The Johnson & Johnson vaccine promised some degree of ease. Individuals wouldn’t have to return to a clinic for a second dose, and the less stringent storage requirements would have made it easier for outreach teams to deliver shots into homeless camps.

“Oftentimes we couldn’t find individuals for the second dose,” said Fetchko. “That absolutely was a barrier that we tried to work through, but we were not successful, in all cases.”

Wahrenburger said the same at Pittsburgh Mercy. Within the first group of homeless individuals Mercy vaccinated, he said they were only able to find about 50% to give the second dose.

“People will stay for two or three days in a shelter, but it’s rare to have someone stay for 28 days,” he said.

Wahrenburger said it seemed like many shelters, Pittsburgh Mercy included, had been “holding back” up to this point, waiting for the Johnson & Johnson vaccine to become more readily available. But as cases among the homeless population rise – likely related to the presence of covid variants and pandemic fatigue – he said it’s more urgent than ever to promote widespread vaccinations.

As shelters waited for the J&J pause to end, clinicians encouraged people to get the Moderna and Pfizer shots – even if they can’t return for a second dose.

After all, one shot of Moderna is better than no shot at all, Wahrenburger said.

Despite the challenges, operators of shelters and public health officials are confident in the progress they’ve seen in vaccinating the region’s homeless, so far.

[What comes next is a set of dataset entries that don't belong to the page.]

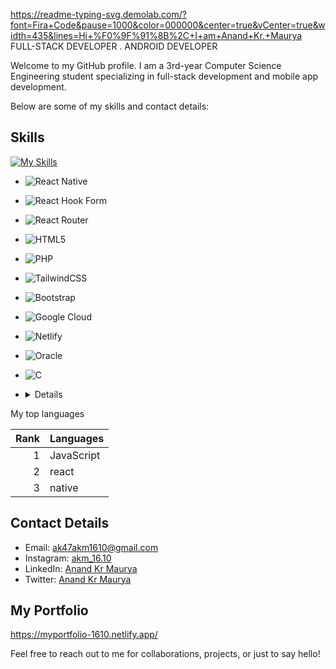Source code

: https://readme-typing-svg.demolab.com/?font=Fira+Code&pause=1000&color=000000&center=true&vCenter=true&width=435&lines=Hi+%F0%9F%91%8B%2C+I+am+Anand+Kr.+Maurya
FULL-STACK DEVELOPER . ANDROID DEVELOPER

Welcome to my GitHub profile. I am a 3rd-year Computer Science Engineering student specializing in full-stack development and mobile app development.

Below are some of my skills and contact details:

## Skills

[![My Skills](https://skillicons.dev/icons?i=js,react,java,py,nodejs,mysql,npm,redux,css)](https://skillicons.dev)


- 	![React Native](https://img.shields.io/badge/react_native-%2320232a.svg?style=for-the-badge&logo=react&logoColor=%2361DAFB)
- 	![React Hook Form](https://img.shields.io/badge/React%20Hook%20Form-%23EC5990.svg?style=for-the-badge&logo=reacthookform&logoColor=white)
- 	![React Router](https://img.shields.io/badge/React_Router-CA4245?style=for-the-badge&logo=react-router&logoColor=white)
- ![HTML5](https://img.shields.io/badge/html5-%23E34F26.svg?style=for-the-badge&logo=html5&logoColor=white)
- ![PHP](https://img.shields.io/badge/php-%23777BB4.svg?style=for-the-badge&logo=php&logoColor=white)
- ![TailwindCSS](https://img.shields.io/badge/tailwindcss-%2338B2AC.svg?style=for-the-badge&logo=tailwind-css&logoColor=white)
- ![Bootstrap](https://img.shields.io/badge/bootstrap-%238511FA.svg?style=for-the-badge&logo=bootstrap&logoColor=white)
- ![Google Cloud](https://img.shields.io/badge/GoogleCloud-%234285F4.svg?style=for-the-badge&logo=google-cloud&logoColor=white)
- ![Netlify](https://img.shields.io/badge/netlify-%23000000.svg?style=for-the-badge&logo=netlify&logoColor=#00C7B7)
- ![Oracle](https://img.shields.io/badge/Oracle-F80000?style=for-the-badge&logo=oracle&logoColor=white)
- ![C](https://img.shields.io/badge/c-%2300599C.svg?style=for-the-badge&logo=c&logoColor=white)

- <details>
<summary>My top languages</summary>

| Rank | Languages |
|-----:|-----------|
|     1| JavaScript|
|     2| react     |
|     3| native    |

</details>

## Contact Details

- Email: ak47akm1610@gmail.com
- Instagram: [akm_16.10](https://www.instagram.com/akm_16.10/)
- LinkedIn: [Anand Kr Maurya](https://www.linkedin.com/in/anand-kr-maurya-akm16)
- Twitter: [Anand Kr Maurya](https://twitter.com/Anand786akm)

## My Portfolio

https://myportfolio-1610.netlify.app/

Feel free to reach out to me for collaborations, projects, or just to say hello!

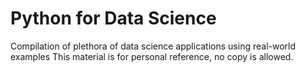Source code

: # Python for Data Science
Compilation of plethora of data science applications using real-world examples
This material is for personal reference, no copy is allowed.
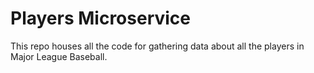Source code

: # Players Microservice
This repo houses all the code for gathering data about all the players in Major League Baseball.
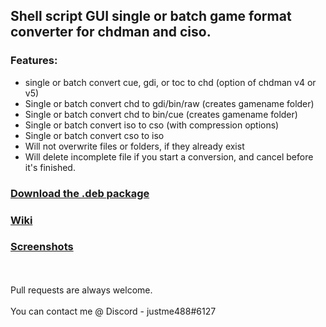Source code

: ## Shell script GUI single or batch game format converter for chdman and ciso.
### Features:
* single or batch convert cue, gdi, or toc to chd (option of chdman v4 or v5)
* Single or batch convert chd to gdi/bin/raw (creates gamename folder)
* Single or batch convert chd to bin/cue (creates gamename folder)
* Single or batch convert iso to cso (with compression options)
* Single or batch convert cso to iso
* Will not overwrite files or folders, if they already exist
* Will delete incomplete file if you start a conversion, and cancel before it's finished.

### [Download the .deb package](https://github.com/Justme488/game-converter/raw/master/game-converter.deb)

### [Wiki](https://github.com/Justme488/game-converter/wiki)

### [Screenshots](https://github.com/Justme488/game-converter/wiki/Screenshots)
</br>
</br>
Pull requests are always welcome. </br></br>
You can contact me @ Discord - justme488#6127
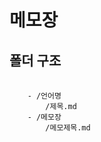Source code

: # 메모장

## 폴더 구조


<pre>
  <code>
    - /언어명
        /제목.md
    - /메모장
        /메모제목.md 
  </code>
<pre>
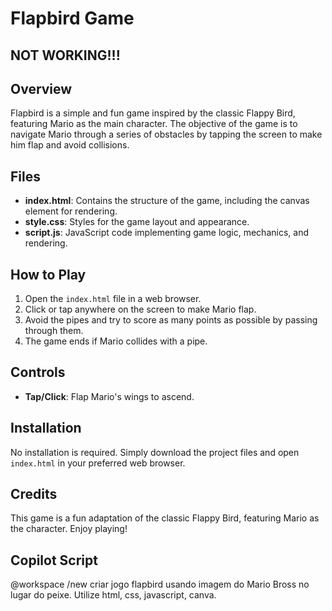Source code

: # Flapbird Game

## NOT WORKING!!!

## Overview
Flapbird is a simple and fun game inspired by the classic Flappy Bird, featuring Mario as the main character. The objective of the game is to navigate Mario through a series of obstacles by tapping the screen to make him flap and avoid collisions.

## Files
- **index.html**: Contains the structure of the game, including the canvas element for rendering.
- **style.css**: Styles for the game layout and appearance.
- **script.js**: JavaScript code implementing game logic, mechanics, and rendering.

## How to Play
1. Open the `index.html` file in a web browser.
2. Click or tap anywhere on the screen to make Mario flap.
3. Avoid the pipes and try to score as many points as possible by passing through them.
4. The game ends if Mario collides with a pipe.

## Controls
- **Tap/Click**: Flap Mario's wings to ascend.

## Installation
No installation is required. Simply download the project files and open `index.html` in your preferred web browser.

## Credits
This game is a fun adaptation of the classic Flappy Bird, featuring Mario as the character. Enjoy playing!

## Copilot Script

@workspace /new criar jogo flapbird usando imagem do Mario Bross no lugar do peixe. Utilize html, css, javascript, canva.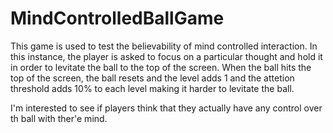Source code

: MindControlledBallGame
======================

This game is used to test the believability of mind controlled interaction.
In this instance, the player is asked to focus on a particular thought and hold it in order to levitate the ball 
to the top of the screen. When the ball hits the top of the screen, the ball resets and the level adds 1 and the
attetion threshold adds 10% to each level making it harder to levitate the ball. 

I'm interested to see if players think that they actually have any control over th ball with ther'e mind.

More than 70% of residents in Light of Life’s long-term program have been fully vaccinated, which provides some peace of mind, Gilliam said. But in a population with so much transience and turnover, he said the shelter can’t let its guard down.

Those barriers – to health care, mental health care, food and other basic needs – will remain, even after covid-19 is resolved.

“We don’t want – once this immediate crisis goes away – for people to just think everything is OK, because it’s not,” Gilliam said. “We know that this population is vulnerable…There is some relief, but there is some concern that this population will once again go to the back burner.”